■ **Assignment**
Output each of the entries exactly, skipping every picture they contain.

■ **Given entries**

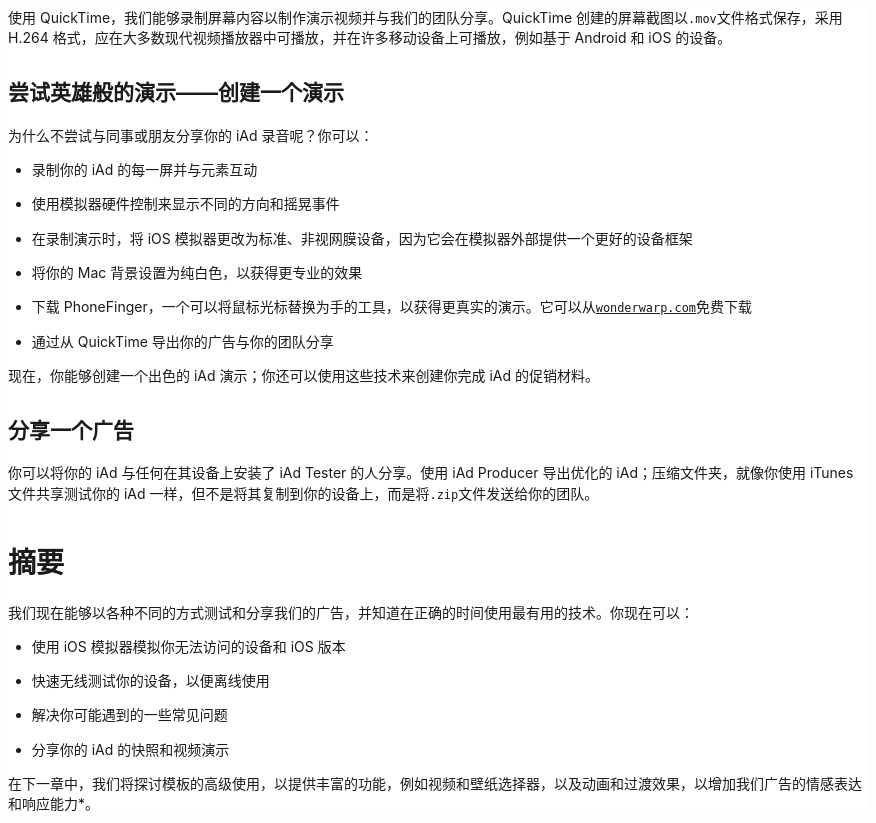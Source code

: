 使用 QuickTime，我们能够录制屏幕内容以制作演示视频并与我们的团队分享。QuickTime 创建的屏幕截图以`.mov`文件格式保存，采用 H.264 格式，应在大多数现代视频播放器中可播放，并在许多移动设备上可播放，例如基于 Android 和 iOS 的设备。

## 尝试英雄般的演示——创建一个演示

为什么不尝试与同事或朋友分享你的 iAd 录音呢？你可以：

+   录制你的 iAd 的每一屏并与元素互动

+   使用模拟器硬件控制来显示不同的方向和摇晃事件

+   在录制演示时，将 iOS 模拟器更改为标准、非视网膜设备，因为它会在模拟器外部提供一个更好的设备框架

+   将你的 Mac 背景设置为纯白色，以获得更专业的效果

+   下载 PhoneFinger，一个可以将鼠标光标替换为手的工具，以获得更真实的演示。它可以从[`wonderwarp.com`](http://wonderwarp.com)免费下载

+   通过从 QuickTime 导出你的广告与你的团队分享

现在，你能够创建一个出色的 iAd 演示；你还可以使用这些技术来创建你完成 iAd 的促销材料。

## 分享一个广告

你可以将你的 iAd 与任何在其设备上安装了 iAd Tester 的人分享。使用 iAd Producer 导出优化的 iAd；压缩文件夹，就像你使用 iTunes 文件共享测试你的 iAd 一样，但不是将其复制到你的设备上，而是将`.zip`文件发送给你的团队。

# 摘要

我们现在能够以各种不同的方式测试和分享我们的广告，并知道在正确的时间使用最有用的技术。你现在可以：

+   使用 iOS 模拟器模拟你无法访问的设备和 iOS 版本

+   快速无线测试你的设备，以便离线使用

+   解决你可能遇到的一些常见问题

+   分享你的 iAd 的快照和视频演示

在下一章中，我们将探讨模板的高级使用，以提供丰富的功能，例如视频和壁纸选择器，以及动画和过渡效果，以增加我们广告的情感表达和响应能力*。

■ **Solution for this exercise**
Source code

: 使用 QuickTime，我们能够录制屏幕内容以制作演示视频并与我们的团队分享。QuickTime 创建的屏幕截图以`.mov`文件格式保存，采用 H.264 格式，应在大多数现代视频播放器中可播放，并在许多移动设备上可播放，例如基于 Android 和 iOS 的设备。

## 尝试英雄般的演示——创建一个演示

为什么不尝试与同事或朋友分享你的 iAd 录音呢？你可以：

+   录制你的 iAd 的每一屏并与元素互动

+   使用模拟器硬件控制来显示不同的方向和摇晃事件

+   在录制演示时，将 iOS 模拟器更改为标准、非视网膜设备，因为它会在模拟器外部提供一个更好的设备框架

+   将你的 Mac 背景设置为纯白色，以获得更专业的效果

+   下载 PhoneFinger，一个可以将鼠标光标替换为手的工具，以获得更真实的演示。它可以从[`wonderwarp.com`](http://wonderwarp.com)免费下载

+   通过从 QuickTime 导出你的广告与你的团队分享

现在，你能够创建一个出色的 iAd 演示；你还可以使用这些技术来创建你完成 iAd 的促销材料。

## 分享一个广告

你可以将你的 iAd 与任何在其设备上安装了 iAd Tester 的人分享。使用 iAd Producer 导出优化的 iAd；压缩文件夹，就像你使用 iTunes 文件共享测试你的 iAd 一样，但不是将其复制到你的设备上，而是将`.zip`文件发送给你的团队。

# 摘要

我们现在能够以各种不同的方式测试和分享我们的广告，并知道在正确的时间使用最有用的技术。你现在可以：

+   使用 iOS 模拟器模拟你无法访问的设备和 iOS 版本

+   快速无线测试你的设备，以便离线使用

+   解决你可能遇到的一些常见问题

+   分享你的 iAd 的快照和视频演示

在下一章中，我们将探讨模板的高级使用，以提供丰富的功能，例如视频和壁纸选择器，以及动画和过渡效果，以增加我们广告的情感表达和响应能力*。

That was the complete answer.